On the first day back at P.S. 167 after February break, Bonnie Freeman said she’d heard about the ratings her 4th grade son’s teachers received last week. She hadn’t checked them out yet, but said when she did, she planned to take them with a grain of salt.
“I’m definitely going to take a look at it, but I heard on the news that it’s unfair,” Freeman said.
Freeman was referring to the wide margin of error that exists for many of the individual teacher rating scores. That caveat, among others, has prompted education department officials to insist to news organizations that readers should understand that the ratings aren’t meant to be taken at their face value.
Freeman’s reservations mirrored similar reactions from parents this morning outside of P.S. 167, a school in Crown Heights where none of the teachers ranked “above average” or higher on their math ratings. All of the parents I spoke to said they either weren’t aware of the ratings or were vaguely aware of them through news reports over the weekend.
None of the parents said they’d looked up P.S. 167’s teacher scores, but all said that they’d be interested in seeing them.
“If there’s a way to get information to see about how his teacher is doing, then sure, I am interested,” said Diane Collins, who son is in 3rd grade at P.S. 167. “I’m pretty sure any parent would be.”
Another parent, Tamesha Henderson, said the release was a”good thing because it shows what teachers are supposed to be doing.”
Henderson said she thought the ratings should be based on assessments that span beyond the three-day state test that is taken at the end of the year. “I think they should be testing them throughout the year.”
Still, Henderson, like many parents, said they only learned about the ratings when I mentioned it to them.
Parents aren’t necessarily going to learn more about the ratings from their schools. Principals have been instructed not to release ratings to parents who ask for them. A guidance letter sent to principals last week advises them to discuss talking points only for parents who bring up the topic.
Some parent leaders say they’re going to start the discussion regardless of whether it’s prompted by the school or the city.
P.S. 161 PTA President Demetrius Lawrence said he informed about 250 of the school’s parents about the ratings in an email over the weekend. The email didn’t yield any replies, but he said he expected the issue to be a major point of discussion at tonight’s monthly meeting, which comes weeks after the city voted to close P.S. 161’s middle school grades.
Lawrence, who reviewed the ratings online, called the data “unreliable” and said he hoped to ease concerns about the school’s teacher ratings. Few teachers at the school were rated above average.
A main concern is to make sure parents don’t overreact to the ratings, Lawrence said.
“I want to try and encourage the parents not to take the information too seriously,” Lawrence said. “I want to discourage them from taking their kids out of the particular classroom.”

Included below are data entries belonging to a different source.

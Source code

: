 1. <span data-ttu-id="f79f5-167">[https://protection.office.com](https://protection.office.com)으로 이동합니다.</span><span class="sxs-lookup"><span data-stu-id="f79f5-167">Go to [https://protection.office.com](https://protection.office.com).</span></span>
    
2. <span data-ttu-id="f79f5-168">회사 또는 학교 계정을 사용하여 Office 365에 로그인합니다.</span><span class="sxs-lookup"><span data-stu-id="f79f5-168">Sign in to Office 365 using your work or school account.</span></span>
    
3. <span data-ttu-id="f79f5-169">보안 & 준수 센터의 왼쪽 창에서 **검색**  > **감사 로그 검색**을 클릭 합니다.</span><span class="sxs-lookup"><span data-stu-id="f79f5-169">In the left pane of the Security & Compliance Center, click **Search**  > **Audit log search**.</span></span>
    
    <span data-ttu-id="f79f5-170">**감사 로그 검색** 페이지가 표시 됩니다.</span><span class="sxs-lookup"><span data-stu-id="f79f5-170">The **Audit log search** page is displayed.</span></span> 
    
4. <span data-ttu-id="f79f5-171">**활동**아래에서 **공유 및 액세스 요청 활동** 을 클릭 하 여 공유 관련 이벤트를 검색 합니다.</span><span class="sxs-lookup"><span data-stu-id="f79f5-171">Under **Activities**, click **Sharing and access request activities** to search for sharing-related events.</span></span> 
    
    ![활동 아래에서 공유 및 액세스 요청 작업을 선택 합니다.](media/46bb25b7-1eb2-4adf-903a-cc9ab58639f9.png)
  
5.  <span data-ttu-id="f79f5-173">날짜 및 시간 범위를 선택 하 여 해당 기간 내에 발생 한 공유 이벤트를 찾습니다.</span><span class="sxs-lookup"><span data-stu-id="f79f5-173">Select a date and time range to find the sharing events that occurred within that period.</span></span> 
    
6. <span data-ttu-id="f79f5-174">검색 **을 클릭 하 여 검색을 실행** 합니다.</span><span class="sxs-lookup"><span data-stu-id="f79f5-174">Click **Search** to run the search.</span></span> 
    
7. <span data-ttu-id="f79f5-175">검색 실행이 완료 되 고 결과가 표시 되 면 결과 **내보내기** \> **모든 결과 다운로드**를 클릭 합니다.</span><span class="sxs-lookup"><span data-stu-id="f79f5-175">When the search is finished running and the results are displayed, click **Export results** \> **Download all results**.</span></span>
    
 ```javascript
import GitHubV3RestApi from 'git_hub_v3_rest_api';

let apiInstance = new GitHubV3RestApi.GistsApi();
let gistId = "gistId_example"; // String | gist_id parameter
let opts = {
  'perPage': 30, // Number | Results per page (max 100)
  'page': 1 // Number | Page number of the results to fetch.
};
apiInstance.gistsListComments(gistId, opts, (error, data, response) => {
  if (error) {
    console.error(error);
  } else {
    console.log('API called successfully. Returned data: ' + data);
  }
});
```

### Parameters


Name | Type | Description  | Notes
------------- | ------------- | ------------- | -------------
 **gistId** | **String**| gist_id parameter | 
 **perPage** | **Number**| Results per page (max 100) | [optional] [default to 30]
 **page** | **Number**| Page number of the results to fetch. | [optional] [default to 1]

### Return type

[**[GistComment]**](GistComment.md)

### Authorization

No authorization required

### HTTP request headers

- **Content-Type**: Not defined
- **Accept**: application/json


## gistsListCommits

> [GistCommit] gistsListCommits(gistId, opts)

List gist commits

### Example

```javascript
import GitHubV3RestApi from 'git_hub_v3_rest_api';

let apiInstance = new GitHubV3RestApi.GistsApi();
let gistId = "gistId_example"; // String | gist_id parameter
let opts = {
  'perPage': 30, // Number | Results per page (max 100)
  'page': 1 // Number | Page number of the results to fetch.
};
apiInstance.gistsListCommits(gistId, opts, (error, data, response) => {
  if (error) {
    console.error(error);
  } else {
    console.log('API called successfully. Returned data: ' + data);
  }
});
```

Sean De Berry, a parent at another Brooklyn school slated to close, Satellite 3 in Clinton Hill, said he was interested in seeing the ratings but wouldn’t use them to judge the quality of his 7th grade daughter’s teachers. If anything, he said, he hoped other parents wouldn’t rush to judgement either.“That’s not fair at all,” De Berry said. “These grades, they sound alarming and I’m sure that parents will have negative reactions to it, but we can’t put it all on the teachers.”